Work task: The entries below are to be printed again word for word.

++++++++++++++++++++

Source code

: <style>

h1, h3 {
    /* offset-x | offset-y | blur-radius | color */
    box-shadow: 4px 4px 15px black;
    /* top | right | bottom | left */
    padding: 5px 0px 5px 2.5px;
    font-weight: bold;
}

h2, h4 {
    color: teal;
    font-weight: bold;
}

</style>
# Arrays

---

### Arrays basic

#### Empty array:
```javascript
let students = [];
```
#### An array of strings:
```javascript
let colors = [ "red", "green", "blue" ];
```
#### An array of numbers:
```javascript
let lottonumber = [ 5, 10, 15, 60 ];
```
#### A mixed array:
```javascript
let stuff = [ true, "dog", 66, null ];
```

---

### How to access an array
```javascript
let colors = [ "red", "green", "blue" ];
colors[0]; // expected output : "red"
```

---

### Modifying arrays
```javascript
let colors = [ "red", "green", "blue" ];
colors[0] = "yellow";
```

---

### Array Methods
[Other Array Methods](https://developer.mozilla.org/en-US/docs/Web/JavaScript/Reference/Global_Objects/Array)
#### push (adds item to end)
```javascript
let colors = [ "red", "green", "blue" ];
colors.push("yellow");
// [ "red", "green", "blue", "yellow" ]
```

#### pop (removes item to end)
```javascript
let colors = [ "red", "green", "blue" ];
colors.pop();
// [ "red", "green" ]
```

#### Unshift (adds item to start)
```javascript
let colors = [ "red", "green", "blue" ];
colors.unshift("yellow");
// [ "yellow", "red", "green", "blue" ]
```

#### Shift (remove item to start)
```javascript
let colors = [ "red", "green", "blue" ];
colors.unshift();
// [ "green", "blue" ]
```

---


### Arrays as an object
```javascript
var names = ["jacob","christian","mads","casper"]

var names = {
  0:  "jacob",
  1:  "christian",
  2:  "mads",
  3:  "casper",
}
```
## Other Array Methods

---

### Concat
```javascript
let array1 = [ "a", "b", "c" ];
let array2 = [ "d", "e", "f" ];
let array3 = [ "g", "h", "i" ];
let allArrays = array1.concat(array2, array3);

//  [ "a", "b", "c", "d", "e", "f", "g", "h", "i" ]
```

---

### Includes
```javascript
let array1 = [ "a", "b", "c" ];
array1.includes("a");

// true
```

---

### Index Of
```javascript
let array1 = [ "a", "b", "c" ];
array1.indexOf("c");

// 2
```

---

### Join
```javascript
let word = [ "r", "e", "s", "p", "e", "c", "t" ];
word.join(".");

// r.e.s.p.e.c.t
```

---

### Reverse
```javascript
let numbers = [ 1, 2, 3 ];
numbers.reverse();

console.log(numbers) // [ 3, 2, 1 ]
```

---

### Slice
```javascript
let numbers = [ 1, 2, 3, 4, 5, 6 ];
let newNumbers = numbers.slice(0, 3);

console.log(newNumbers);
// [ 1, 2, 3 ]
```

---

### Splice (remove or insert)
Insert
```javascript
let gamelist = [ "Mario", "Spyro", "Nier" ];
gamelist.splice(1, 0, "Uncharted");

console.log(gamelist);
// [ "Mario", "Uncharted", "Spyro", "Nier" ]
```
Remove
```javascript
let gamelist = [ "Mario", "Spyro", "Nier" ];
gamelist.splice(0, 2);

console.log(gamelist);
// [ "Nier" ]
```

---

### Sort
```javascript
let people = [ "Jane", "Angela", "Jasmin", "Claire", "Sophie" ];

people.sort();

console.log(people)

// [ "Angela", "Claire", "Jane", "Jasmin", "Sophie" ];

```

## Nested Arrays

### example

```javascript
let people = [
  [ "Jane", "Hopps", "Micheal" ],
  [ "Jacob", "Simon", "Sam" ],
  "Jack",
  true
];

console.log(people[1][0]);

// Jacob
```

++++++++++++++++++++

Result of the task:
Source code

: <style>

h1, h3 {
    /* offset-x | offset-y | blur-radius | color */
    box-shadow: 4px 4px 15px black;
    /* top | right | bottom | left */
    padding: 5px 0px 5px 2.5px;
    font-weight: bold;
}

h2, h4 {
    color: teal;
    font-weight: bold;
}

</style>
# Arrays

---

### Arrays basic

#### Empty array:
```javascript
let students = [];
```
#### An array of strings:
```javascript
let colors = [ "red", "green", "blue" ];
```
#### An array of numbers:
```javascript
let lottonumber = [ 5, 10, 15, 60 ];
```
#### A mixed array:
```javascript
let stuff = [ true, "dog", 66, null ];
```

---

### How to access an array
```javascript
let colors = [ "red", "green", "blue" ];
colors[0]; // expected output : "red"
```

---

### Modifying arrays
```javascript
let colors = [ "red", "green", "blue" ];
colors[0] = "yellow";
```

---

### Array Methods
[Other Array Methods](https://developer.mozilla.org/en-US/docs/Web/JavaScript/Reference/Global_Objects/Array)
#### push (adds item to end)
```javascript
let colors = [ "red", "green", "blue" ];
colors.push("yellow");
// [ "red", "green", "blue", "yellow" ]
```

#### pop (removes item to end)
```javascript
let colors = [ "red", "green", "blue" ];
colors.pop();
// [ "red", "green" ]
```

#### Unshift (adds item to start)
```javascript
let colors = [ "red", "green", "blue" ];
colors.unshift("yellow");
// [ "yellow", "red", "green", "blue" ]
```

#### Shift (remove item to start)
```javascript
let colors = [ "red", "green", "blue" ];
colors.unshift();
// [ "green", "blue" ]
```

---


### Arrays as an object
```javascript
var names = ["jacob","christian","mads","casper"]

var names = {
  0:  "jacob",
  1:  "christian",
  2:  "mads",
  3:  "casper",
}
```
## Other Array Methods

---

### Concat
```javascript
let array1 = [ "a", "b", "c" ];
let array2 = [ "d", "e", "f" ];
let array3 = [ "g", "h", "i" ];
let allArrays = array1.concat(array2, array3);

//  [ "a", "b", "c", "d", "e", "f", "g", "h", "i" ]
```

---

### Includes
```javascript
let array1 = [ "a", "b", "c" ];
array1.includes("a");

// true
```

---

### Index Of
```javascript
let array1 = [ "a", "b", "c" ];
array1.indexOf("c");

// 2
```

---

### Join
```javascript
let word = [ "r", "e", "s", "p", "e", "c", "t" ];
word.join(".");

// r.e.s.p.e.c.t
```

---

### Reverse
```javascript
let numbers = [ 1, 2, 3 ];
numbers.reverse();

console.log(numbers) // [ 3, 2, 1 ]
```

---

### Slice
```javascript
let numbers = [ 1, 2, 3, 4, 5, 6 ];
let newNumbers = numbers.slice(0, 3);

console.log(newNumbers);
// [ 1, 2, 3 ]
```

---

### Splice (remove or insert)
Insert
```javascript
let gamelist = [ "Mario", "Spyro", "Nier" ];
gamelist.splice(1, 0, "Uncharted");

console.log(gamelist);
// [ "Mario", "Uncharted", "Spyro", "Nier" ]
```
Remove
```javascript
let gamelist = [ "Mario", "Spyro", "Nier" ];
gamelist.splice(0, 2);

console.log(gamelist);
// [ "Nier" ]
```

---

### Sort
```javascript
let people = [ "Jane", "Angela", "Jasmin", "Claire", "Sophie" ];

people.sort();

console.log(people)

// [ "Angela", "Claire", "Jane", "Jasmin", "Sophie" ];

```

## Nested Arrays

### example

```javascript
let people = [
  [ "Jane", "Hopps", "Micheal" ],
  [ "Jacob", "Simon", "Sam" ],
  "Jack",
  true
];

console.log(people[1][0]);

// Jacob
```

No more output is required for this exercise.